Problem: Would you copy every line of the listing below that includes the word "have"?
═════ Excerpted records ═════
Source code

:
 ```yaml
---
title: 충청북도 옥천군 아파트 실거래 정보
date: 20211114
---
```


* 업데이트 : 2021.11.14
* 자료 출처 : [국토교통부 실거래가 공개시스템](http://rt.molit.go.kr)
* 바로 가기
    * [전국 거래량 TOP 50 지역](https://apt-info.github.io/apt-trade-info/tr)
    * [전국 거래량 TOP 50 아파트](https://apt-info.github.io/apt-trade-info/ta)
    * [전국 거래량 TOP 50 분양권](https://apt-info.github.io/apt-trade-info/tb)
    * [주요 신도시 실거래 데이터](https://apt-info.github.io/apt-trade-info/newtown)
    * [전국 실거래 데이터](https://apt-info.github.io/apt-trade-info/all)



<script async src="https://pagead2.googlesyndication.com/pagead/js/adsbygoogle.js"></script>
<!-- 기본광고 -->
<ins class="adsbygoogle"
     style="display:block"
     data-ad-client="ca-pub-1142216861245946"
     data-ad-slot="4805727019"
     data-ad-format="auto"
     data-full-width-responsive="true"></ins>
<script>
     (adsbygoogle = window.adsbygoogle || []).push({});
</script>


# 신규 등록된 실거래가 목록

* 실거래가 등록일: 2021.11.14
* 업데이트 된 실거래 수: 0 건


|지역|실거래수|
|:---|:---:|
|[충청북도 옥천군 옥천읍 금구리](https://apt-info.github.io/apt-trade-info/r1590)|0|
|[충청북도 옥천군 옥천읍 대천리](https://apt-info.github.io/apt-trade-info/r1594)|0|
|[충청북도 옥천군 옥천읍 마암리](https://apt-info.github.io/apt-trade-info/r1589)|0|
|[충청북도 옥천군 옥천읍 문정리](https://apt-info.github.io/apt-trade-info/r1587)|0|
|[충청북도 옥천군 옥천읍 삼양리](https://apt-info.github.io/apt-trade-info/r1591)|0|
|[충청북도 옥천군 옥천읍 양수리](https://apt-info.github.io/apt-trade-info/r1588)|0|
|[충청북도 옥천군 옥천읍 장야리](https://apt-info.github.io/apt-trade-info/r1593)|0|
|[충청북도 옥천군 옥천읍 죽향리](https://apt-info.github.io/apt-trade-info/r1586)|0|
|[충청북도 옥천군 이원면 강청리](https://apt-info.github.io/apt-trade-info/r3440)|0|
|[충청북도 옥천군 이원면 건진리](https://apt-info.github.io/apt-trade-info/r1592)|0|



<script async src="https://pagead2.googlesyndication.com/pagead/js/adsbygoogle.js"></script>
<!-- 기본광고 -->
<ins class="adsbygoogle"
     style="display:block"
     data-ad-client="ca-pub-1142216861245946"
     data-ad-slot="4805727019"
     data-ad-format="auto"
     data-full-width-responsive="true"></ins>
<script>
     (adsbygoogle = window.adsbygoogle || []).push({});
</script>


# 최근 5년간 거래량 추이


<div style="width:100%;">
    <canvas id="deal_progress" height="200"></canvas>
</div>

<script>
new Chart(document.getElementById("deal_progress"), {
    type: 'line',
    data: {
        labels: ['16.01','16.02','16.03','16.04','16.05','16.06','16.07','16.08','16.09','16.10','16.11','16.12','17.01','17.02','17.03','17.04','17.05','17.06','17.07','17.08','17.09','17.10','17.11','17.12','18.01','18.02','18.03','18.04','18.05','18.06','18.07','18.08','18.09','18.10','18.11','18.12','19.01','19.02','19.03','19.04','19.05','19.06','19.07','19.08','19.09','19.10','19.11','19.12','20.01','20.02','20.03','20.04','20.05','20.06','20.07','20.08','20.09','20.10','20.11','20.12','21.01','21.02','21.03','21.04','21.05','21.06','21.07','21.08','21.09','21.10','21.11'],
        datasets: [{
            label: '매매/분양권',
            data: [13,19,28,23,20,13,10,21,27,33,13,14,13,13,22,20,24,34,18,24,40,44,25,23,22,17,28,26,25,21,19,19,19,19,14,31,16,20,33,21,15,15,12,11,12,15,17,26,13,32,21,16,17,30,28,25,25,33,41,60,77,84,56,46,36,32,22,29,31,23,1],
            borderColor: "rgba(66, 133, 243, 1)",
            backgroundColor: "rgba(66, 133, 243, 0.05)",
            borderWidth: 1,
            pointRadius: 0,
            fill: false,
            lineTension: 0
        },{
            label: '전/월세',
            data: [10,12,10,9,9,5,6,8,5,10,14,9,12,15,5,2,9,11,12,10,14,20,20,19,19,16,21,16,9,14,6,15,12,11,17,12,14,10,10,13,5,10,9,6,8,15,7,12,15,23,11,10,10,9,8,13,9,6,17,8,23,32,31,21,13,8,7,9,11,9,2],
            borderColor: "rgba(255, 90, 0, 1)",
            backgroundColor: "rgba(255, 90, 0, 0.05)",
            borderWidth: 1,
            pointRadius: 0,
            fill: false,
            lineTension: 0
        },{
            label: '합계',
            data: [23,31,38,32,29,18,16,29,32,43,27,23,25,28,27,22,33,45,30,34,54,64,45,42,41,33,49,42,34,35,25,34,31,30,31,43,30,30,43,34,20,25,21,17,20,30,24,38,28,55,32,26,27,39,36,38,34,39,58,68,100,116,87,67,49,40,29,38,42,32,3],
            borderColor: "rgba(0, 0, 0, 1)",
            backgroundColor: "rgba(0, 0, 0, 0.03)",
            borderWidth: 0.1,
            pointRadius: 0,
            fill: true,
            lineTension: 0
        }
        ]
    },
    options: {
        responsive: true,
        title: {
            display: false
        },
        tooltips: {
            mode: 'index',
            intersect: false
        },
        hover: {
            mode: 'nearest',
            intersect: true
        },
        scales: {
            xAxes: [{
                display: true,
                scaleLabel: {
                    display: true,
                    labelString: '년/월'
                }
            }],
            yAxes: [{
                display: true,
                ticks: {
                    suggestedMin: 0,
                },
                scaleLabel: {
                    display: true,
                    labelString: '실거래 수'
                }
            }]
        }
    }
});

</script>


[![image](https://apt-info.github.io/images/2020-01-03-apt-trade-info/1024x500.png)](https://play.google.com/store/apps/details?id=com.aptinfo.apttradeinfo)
═════
═════ Excerpted records ═════
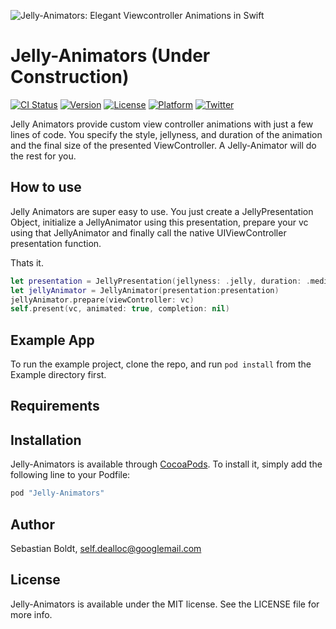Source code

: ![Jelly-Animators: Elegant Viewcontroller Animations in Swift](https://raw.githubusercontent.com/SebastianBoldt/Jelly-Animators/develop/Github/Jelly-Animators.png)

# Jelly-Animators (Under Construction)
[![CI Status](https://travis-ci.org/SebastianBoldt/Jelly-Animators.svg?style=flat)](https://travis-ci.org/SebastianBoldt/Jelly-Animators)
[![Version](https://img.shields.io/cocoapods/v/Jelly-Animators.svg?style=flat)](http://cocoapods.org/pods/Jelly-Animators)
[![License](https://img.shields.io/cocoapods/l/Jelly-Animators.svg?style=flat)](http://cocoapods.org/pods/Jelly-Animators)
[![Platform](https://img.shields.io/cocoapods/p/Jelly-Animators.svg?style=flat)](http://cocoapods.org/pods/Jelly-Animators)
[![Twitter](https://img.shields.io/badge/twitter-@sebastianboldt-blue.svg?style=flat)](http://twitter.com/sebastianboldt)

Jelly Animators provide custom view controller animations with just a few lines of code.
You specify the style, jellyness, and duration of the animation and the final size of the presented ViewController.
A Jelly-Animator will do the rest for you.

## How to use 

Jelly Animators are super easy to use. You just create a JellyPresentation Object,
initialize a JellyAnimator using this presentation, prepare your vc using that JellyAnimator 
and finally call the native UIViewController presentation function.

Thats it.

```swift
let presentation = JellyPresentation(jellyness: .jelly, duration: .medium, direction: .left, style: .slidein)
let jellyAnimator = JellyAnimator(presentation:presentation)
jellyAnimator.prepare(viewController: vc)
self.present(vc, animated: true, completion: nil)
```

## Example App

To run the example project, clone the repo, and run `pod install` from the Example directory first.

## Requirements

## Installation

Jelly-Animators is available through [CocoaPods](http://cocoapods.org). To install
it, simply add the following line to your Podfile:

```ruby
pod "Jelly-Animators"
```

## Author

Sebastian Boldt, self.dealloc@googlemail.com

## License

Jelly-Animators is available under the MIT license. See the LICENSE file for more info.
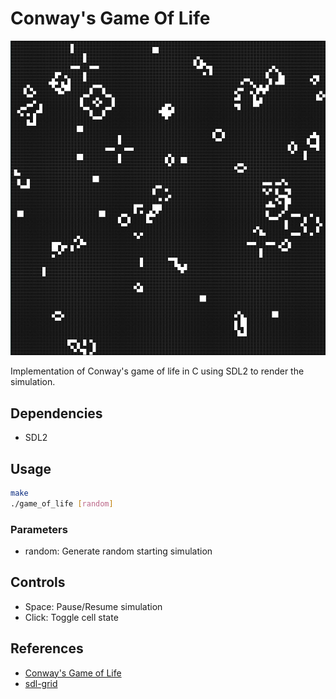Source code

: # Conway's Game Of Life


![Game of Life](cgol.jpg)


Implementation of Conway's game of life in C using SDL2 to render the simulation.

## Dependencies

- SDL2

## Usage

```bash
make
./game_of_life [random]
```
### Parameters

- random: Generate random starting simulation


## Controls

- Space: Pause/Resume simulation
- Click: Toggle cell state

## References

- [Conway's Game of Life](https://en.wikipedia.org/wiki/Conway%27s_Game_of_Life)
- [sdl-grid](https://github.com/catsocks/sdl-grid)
═════
═════ Excerpted records ═════
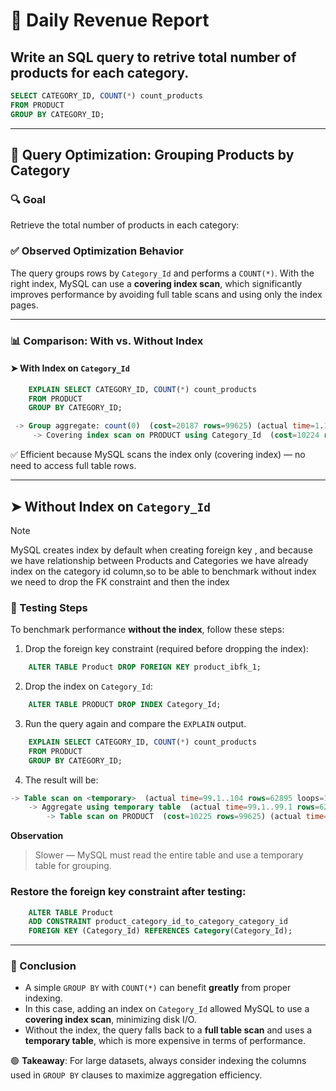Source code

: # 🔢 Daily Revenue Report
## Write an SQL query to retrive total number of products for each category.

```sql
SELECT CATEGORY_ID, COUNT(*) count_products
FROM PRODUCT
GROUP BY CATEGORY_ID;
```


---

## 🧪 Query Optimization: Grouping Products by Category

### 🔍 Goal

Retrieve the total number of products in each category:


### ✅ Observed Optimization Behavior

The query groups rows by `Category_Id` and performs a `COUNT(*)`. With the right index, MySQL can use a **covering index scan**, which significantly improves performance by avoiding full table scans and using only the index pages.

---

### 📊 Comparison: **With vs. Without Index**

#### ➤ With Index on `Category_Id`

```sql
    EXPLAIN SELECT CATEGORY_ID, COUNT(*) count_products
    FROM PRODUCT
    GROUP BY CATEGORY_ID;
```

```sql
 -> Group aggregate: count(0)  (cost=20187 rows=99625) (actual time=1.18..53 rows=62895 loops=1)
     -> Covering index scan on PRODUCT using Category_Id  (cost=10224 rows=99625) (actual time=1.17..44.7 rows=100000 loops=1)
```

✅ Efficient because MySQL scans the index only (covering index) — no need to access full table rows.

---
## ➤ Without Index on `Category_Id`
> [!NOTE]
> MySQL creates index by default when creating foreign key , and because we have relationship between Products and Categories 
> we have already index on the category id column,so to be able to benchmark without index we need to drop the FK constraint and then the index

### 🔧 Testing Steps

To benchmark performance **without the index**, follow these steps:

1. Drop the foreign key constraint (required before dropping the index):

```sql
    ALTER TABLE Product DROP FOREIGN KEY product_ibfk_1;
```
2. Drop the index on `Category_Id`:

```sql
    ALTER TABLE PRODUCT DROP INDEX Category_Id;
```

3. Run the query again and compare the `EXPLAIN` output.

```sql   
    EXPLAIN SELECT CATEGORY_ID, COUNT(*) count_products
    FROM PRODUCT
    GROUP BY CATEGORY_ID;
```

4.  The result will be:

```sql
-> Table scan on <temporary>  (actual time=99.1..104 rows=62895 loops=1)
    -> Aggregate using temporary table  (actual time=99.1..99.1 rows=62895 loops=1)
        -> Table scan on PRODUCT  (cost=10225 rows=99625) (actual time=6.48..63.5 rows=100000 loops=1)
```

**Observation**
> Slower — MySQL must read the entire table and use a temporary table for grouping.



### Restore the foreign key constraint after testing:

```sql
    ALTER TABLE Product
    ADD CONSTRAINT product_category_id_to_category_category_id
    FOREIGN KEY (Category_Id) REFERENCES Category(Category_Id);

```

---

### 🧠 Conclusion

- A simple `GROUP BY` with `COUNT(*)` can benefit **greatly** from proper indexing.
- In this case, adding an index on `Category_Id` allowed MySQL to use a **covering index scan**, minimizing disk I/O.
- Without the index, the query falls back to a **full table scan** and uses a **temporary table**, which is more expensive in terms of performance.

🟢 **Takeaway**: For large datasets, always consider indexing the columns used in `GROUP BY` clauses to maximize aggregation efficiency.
═════
Solution:
> MySQL creates index by default when creating foreign key , and because we have relationship between Products and Categories 
> we have already index on the category id column,so to be able to benchmark without index we need to drop the FK constraint and then the index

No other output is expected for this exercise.